Literally, Wanda Walfisch is a story from doing to undoing fat. The discomfort produced in this book is that it works with a certain visual mechanism: the common association of a whale and a woman’s or girl’s body. Although well meaning, this produces and validates a hypertrophysation of Wanda’s body to one which does not fit social and cultural norms. Furthermore, the book supports the stereotypical idea that everything which is linked to the girl’s body must be round: There are a lot of visual analogies, like polka dots on the swimsuit, planets, bubbles, Wanda’s belly, face and goggles, but no other fat girls. There are other fat people such as the swimming teacher, male class mates and—probably—other older female teachers, but no one in Wanda’s peer group. Wanda is the exception who has to learn to cope with her fat-girl body alone. And although Wanda succeeds in overcoming her fear to swim in public, visually the book naturalizes an alikeness of fat girls and whales, a corporeal alikeness of humans and animals.
Another children’s picture book with a fat girl character is Jelena fliegt (“Jelena is flying”, extract here). The story introduces Jelena as ”too fat. Too Big. And too stupid.” She has no friends and lives with her parents on a fun fair. Her mother runs a gun-shooting stall, her father a rollercoaster. Jelena does not fit anywhere, neither in her clothes nor into school desks or carousels. Only at the test-your-strength-machine she is stronger than the ”strongest man,” and one day she wins the main prize—all the balloons. The owner ties the balloons around Jelena’s body and they carry her away into the sky. As she notices her worried parents she lets the balloons go and returns to them. Throughout this book, Jelena is presented as alone, nearly without emotions, and markedly passive. Although she is the heroine of the book, she is hard to identify with.
If Wanda tells a story from doing to undoing fat, Jelena establishes a close interlinking between a fat girl and a monster: She is shown as ”too much” in any respect—too big, too stupid, even her only ability—her strength—is a form of ”too” strong for a kid of her age. Monsters—as in horror movies—are strange hybrid beings, often effeminate, who are simultaneously reinforcing and threatening social and cultural norms. This monsterization of Jelena is underlined by the fact that she lives on a fun fair where fat ladies belong to the setting of former freak shows and which is itself a heterotopian space with special rules, an off-space in terms of Michel Foucault. Jelena is flying is highly ambivalent and leaves the reader with a strange unease.
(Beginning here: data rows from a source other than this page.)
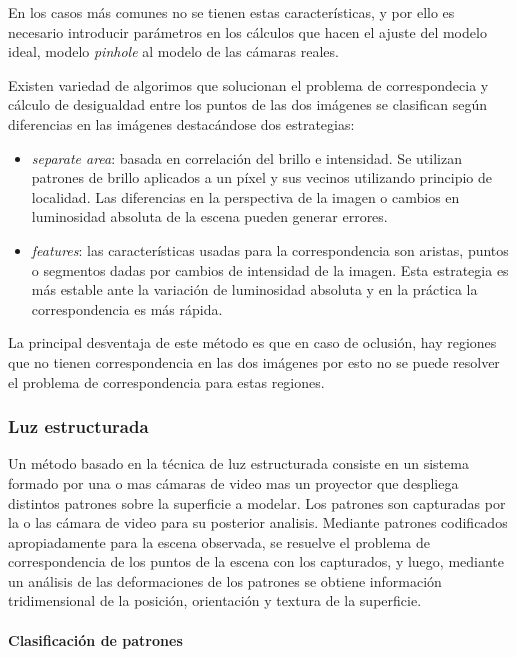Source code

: En los casos más comunes no se tienen estas características, y por ello es necesario introducir parámetros en los cálculos que hacen el ajuste del modelo ideal, modelo \emph{pinhole} al modelo de las cámaras reales. 

Existen variedad de algorimos que solucionan el problema de correspondecia y cálculo de desigualdad entre los puntos de las dos imágenes se clasifican según diferencias en las imágenes destacándose dos estrategias:
\begin{itemize}
   \item \emph{separate area}: basada en correlación del brillo e intensidad. Se utilizan patrones de brillo aplicados a un píxel y sus vecinos utilizando principio de localidad. Las diferencias en la perspectiva de la imagen o cambios en luminosidad absoluta de la escena pueden generar errores.
   \item \emph{features}: las características usadas para la correspondencia son aristas, puntos o segmentos dadas por cambios de intensidad de la imagen. Esta estrategia es más estable ante la variación de luminosidad absoluta y en la práctica la correspondencia es más rápida.
\end{itemize}
La principal desventaja de este método es que en caso de oclusión, hay regiones que no tienen correspondencia en las dos imágenes por esto no se puede resolver el problema de correspondencia para estas regiones.

\subsubsection{Luz estructurada}

Un método basado en la técnica de luz estructurada consiste en un sistema formado por una o mas cámaras de video mas un proyector que despliega distintos patrones sobre la superficie a modelar. Los patrones son capturadas por la o las cámara de video para su posterior analisis. Mediante patrones codificados apropiadamente para la escena observada, se resuelve el problema de correspondencia de los puntos de la escena con los capturados, y luego, mediante un análisis de las deformaciones de los patrones se obtiene información tridimensional de la posición, orientación y textura de la superficie\cite{SLightPatterns}.

\paragraph{Clasificación de patrones}

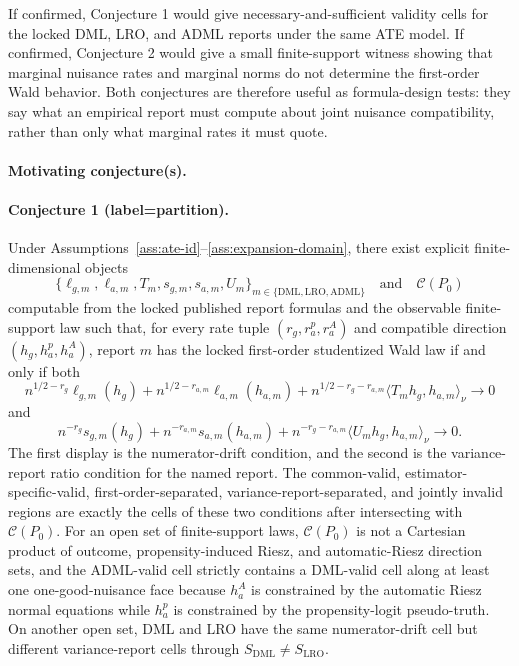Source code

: \documentclass[11pt]{article}
\theoremstyle{definition}
\theoremstyle{plain}
\theoremstyle{remark}
\begin{document}
If confirmed, Conjecture 1 would give necessary-and-sufficient validity cells for the locked DML, LRO, and ADML reports under the same ATE model.  If confirmed, Conjecture 2 would give a small finite-support witness showing that marginal nuisance rates and marginal norms do not determine the first-order Wald behavior.  Both conjectures are therefore useful as formula-design tests: they say what an empirical report must compute about joint nuisance compatibility, rather than only what marginal rates it must quote.

\paragraph{Motivating conjecture(s).}
\paragraph{Conjecture 1 (label=partition).}
Under Assumptions~\ref{ass:ate-id}--\ref{ass:expansion-domain}, there exist explicit finite-dimensional objects
\[
\{\ell_{g,m},\ell_{a,m},T_m,s_{g,m},s_{a,m},U_m\}_{m\in\{\mathrm{DML},\mathrm{LRO},\mathrm{ADML}\}}
\quad\text{and}\quad \mathcal C(P_0)
\]
computable from the locked published report formulas and the observable finite-support law such that, for every rate tuple \((r_g,r^p_a,r^A_a)\) and compatible direction \((h_g,h^p_a,h^A_a)\), report \(m\) has the locked first-order studentized Wald law if and only if both
\[
n^{1/2-r_g}\ell_{g,m}(h_g)+n^{1/2-r_{a,m}}\ell_{a,m}(h_{a,m})
+n^{1/2-r_g-r_{a,m}}\langle T_mh_g,h_{a,m}\rangle_\nu \to 0
\]
and
\[
n^{-r_g}s_{g,m}(h_g)+n^{-r_{a,m}}s_{a,m}(h_{a,m})
+n^{-r_g-r_{a,m}}\langle U_mh_g,h_{a,m}\rangle_\nu \to 0 .
\]
The first display is the numerator-drift condition, and the second is the variance-report ratio condition for the named report.  The common-valid, estimator-specific-valid, first-order-separated, variance-report-separated, and jointly invalid regions are exactly the cells of these two conditions after intersecting with \(\mathcal C(P_0)\).  For an open set of finite-support laws, \(\mathcal C(P_0)\) is not a Cartesian product of outcome, propensity-induced Riesz, and automatic-Riesz direction sets, and the ADML-valid cell strictly contains a DML-valid cell along at least one one-good-nuisance face because \(h^A_a\) is constrained by the automatic Riesz normal equations while \(h^p_a\) is constrained by the propensity-logit pseudo-truth.  On another open set, DML and LRO have the same numerator-drift cell but different variance-report cells through \(S_{\mathrm{DML}}\ne S_{\mathrm{LRO}}\).
\end{document}
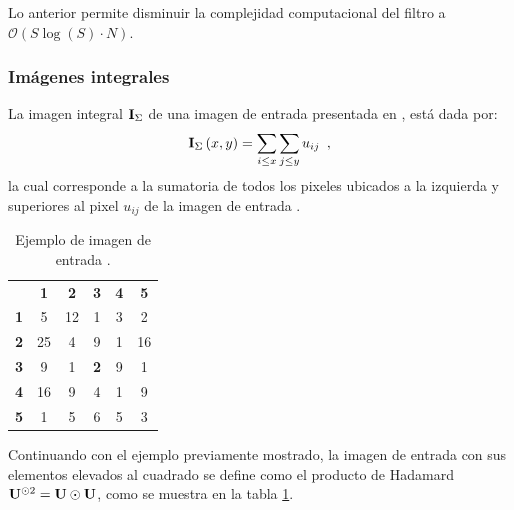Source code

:Lo anterior permite disminuir la complejidad computacional del filtro a $\mathcal{O}(S\log(S) \cdot N)$.
 
\subsubsection{Imágenes integrales}


La imagen integral $\mathbf{I}_{\Sigma}$ de una imagen de entrada  presentada en \cite{viola2001robust}, está dada por: 
%
\begin{equation}
\mathbf{I}_{\Sigma}\left(x,y\right)=\sum_{i\leq x}\sum_{j\leq y}u_{ij} \enspace ,
\end{equation}
%
la cual corresponde a la sumatoria de todos los  pixeles ubicados a la izquierda y superiores al pixel $u_{ij}$ de la imagen de entrada .

\begin{table}[htb]
\begin{center}
\caption{Ejemplo de imagen de entrada .\label{table:imageExample2}}

\renewcommand{\arraystretch}{1.4}
\setlength\tabcolsep{3pt}

{
\begin{tabular}{cc|ccc|c}
 & \multicolumn{1}{c}{\textbf{1}} & \textbf{2} & \textbf{3} & \multicolumn{1}{c}{\textbf{4}} & \textbf{5}\tabularnewline
\textbf{1} & \multicolumn{1}{c}{5} & 12 & 1 & \multicolumn{1}{c}{3} & 2\tabularnewline
\cline{3-5} 
\textbf{2} & 25 & 4 & 9 & 1 & 16\tabularnewline
\textbf{3} & 9 & 1 & \textbf{2} & 9 & 1\tabularnewline
\textbf{4} & 16 & 9 & 4 & 1 & 9\tabularnewline
\cline{3-5} 
\textbf{5} & \multicolumn{1}{c}{1} & 5 & 6 & \multicolumn{1}{c}{5} & 3\tabularnewline
\end{tabular}
}
\par\end{center} 
\end{table}


Continuando con el ejemplo previamente mostrado, la imagen de entrada  con sus elementos elevados al cuadrado se define como el producto de Hadamard $\mathbf{U}^{\odot 2} = \mathbf{U} \odot \mathbf{U}$, como se muestra en la tabla \ref{table:imageExample2}. 


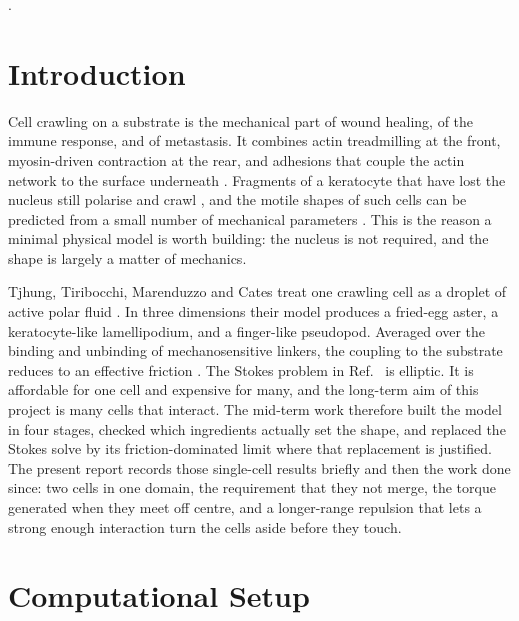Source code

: \documentclass[11pt]{article}
\begin{document}
\newpage
\thispagestyle{empty}
.
\newpage
\clearpage
\setcounter{page}{1}
\section{Introduction}
\label{sec:intro}

\noindent
Cell crawling on a substrate is the mechanical part of wound healing, of the immune response, and of metastasis. It combines actin treadmilling at the front, myosin-driven contraction at the rear, and adhesions that couple the actin network to the surface underneath \cite{Bray:2000}. Fragments of a keratocyte that have lost the nucleus still polarise and crawl \cite{Verkhovsky:1999}, and the motile shapes of such cells can be predicted from a small number of mechanical parameters \cite{Keren:2008}. This is the reason a minimal physical model is worth building: the nucleus is not required, and the shape is largely a matter of mechanics.

Tjhung, Tiribocchi, Marenduzzo and Cates treat one crawling cell as a droplet of active polar fluid \cite{Tjhung:2015}. In three dimensions their model produces a fried-egg aster, a keratocyte-like lamellipodium, and a finger-like pseudopod. Averaged over the binding and unbinding of mechanosensitive linkers, the coupling to the substrate reduces to an effective friction \cite{Leoni:2017}. The Stokes problem in Ref.~\cite{Tjhung:2015} is elliptic. It is affordable for one cell and expensive for many, and the long-term aim of this project is many cells that interact. The mid-term work therefore built the model in four stages, checked which ingredients actually set the shape, and replaced the Stokes solve by its friction-dominated limit where that replacement is justified. The present report records those single-cell results briefly and then the work done since: two cells in one domain, the requirement that they not merge, the torque generated when they meet off centre, and a longer-range repulsion that lets a strong enough interaction turn the cells aside before they touch.

\section{Computational Setup}
\label{sec:model}
\end{document}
Wanted: Fat Children’s Heroines
Although Wanda and Jelena are the heroines of the books, their visual representation of being different strengthens the gendered normativity of slim bodies. On the narrative and the visual level, Jelena is an example of active othering, the figurine is fully reduced to her monsterized body—the books protagonist is more a warning example than a heroine. In Wanda, the message of the book is more subtle: The kids learn how to disengage from doing fat by designing their own social and corporeal imagination to overcome all obstacles. This lesson in self-responsibility carries empowering aspects but together with the imagery that links the fat girls body only to round forms and big animals it does not support a notion of a variety of body types. This shows once again how complex and important it is to critically engage with social and cultural production processes like fat shaming to overcome discrimination, exclusion, naturalization, and normative thinking. The permanent reiteration of fatphobic imagery on the long run strengthens a discourse of visual hate speech. The deconstruction of fat shaming is a political issue and fat children’s heroines are still ”missing bodies.”